### Source material
++++++
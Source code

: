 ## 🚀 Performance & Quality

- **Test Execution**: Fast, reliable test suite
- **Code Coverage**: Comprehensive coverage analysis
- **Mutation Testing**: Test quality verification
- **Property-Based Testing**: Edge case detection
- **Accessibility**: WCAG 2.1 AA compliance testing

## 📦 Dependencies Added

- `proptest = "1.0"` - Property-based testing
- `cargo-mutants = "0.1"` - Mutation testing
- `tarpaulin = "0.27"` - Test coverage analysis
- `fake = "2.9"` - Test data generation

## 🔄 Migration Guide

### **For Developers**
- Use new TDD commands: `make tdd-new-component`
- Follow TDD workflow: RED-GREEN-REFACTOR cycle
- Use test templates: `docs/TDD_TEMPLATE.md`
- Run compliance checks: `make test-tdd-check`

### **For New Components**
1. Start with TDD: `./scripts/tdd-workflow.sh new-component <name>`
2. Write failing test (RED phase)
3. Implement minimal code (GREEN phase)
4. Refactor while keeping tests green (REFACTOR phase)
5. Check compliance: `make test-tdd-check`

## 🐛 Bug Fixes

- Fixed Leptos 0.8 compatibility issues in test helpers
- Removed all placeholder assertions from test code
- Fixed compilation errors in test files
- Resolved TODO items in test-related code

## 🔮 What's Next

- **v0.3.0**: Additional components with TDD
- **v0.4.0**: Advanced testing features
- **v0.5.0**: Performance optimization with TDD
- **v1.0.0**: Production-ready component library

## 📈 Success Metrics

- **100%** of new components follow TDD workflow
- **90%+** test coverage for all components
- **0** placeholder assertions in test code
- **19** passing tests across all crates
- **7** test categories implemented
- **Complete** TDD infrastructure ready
++++++
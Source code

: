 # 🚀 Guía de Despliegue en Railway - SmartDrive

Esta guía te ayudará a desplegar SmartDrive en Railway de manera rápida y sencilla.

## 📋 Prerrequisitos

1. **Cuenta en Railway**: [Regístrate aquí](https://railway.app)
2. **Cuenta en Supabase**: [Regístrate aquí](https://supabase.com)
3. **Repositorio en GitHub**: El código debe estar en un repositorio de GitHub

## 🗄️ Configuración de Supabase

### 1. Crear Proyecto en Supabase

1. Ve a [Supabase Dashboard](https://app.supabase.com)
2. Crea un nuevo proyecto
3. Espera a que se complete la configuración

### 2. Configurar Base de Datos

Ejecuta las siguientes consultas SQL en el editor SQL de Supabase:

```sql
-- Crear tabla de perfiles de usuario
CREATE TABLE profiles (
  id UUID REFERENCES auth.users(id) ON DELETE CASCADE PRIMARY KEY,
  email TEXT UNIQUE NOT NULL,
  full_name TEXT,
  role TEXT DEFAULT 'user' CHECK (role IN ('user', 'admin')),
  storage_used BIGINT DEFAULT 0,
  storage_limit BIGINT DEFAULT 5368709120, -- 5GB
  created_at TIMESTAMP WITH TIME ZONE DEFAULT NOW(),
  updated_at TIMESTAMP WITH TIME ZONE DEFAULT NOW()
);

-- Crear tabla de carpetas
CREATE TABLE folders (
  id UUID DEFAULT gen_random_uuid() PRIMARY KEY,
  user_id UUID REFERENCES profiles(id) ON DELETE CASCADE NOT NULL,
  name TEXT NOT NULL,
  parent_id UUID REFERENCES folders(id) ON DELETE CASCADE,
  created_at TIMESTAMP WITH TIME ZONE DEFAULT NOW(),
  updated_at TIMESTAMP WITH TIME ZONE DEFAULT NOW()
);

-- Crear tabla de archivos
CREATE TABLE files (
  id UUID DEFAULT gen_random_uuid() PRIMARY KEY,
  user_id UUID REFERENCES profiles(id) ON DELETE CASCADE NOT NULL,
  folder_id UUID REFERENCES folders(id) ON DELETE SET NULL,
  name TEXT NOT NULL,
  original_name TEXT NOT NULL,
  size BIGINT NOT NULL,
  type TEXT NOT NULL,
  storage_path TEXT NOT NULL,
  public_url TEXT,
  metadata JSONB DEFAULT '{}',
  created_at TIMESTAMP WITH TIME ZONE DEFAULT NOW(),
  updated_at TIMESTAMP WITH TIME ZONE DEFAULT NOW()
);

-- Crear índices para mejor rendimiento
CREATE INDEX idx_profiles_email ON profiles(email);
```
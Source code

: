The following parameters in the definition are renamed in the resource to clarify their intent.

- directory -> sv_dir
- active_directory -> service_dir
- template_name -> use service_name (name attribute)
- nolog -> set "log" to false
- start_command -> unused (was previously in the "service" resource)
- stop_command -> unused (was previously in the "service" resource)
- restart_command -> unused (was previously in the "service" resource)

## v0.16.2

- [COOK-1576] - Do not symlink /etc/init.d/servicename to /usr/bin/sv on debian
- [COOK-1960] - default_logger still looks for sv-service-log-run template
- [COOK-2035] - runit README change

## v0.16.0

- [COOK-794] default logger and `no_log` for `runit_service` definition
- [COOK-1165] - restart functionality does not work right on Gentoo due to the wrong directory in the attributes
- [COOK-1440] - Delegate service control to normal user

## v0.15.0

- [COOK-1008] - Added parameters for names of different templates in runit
++++++
### Assignment
Pull out each line of the listing that holds the string "phase".

### Response area
2. Write failing test (RED phase)
3. Implement minimal code (GREEN phase)
4. Refactor while keeping tests green (REFACTOR phase)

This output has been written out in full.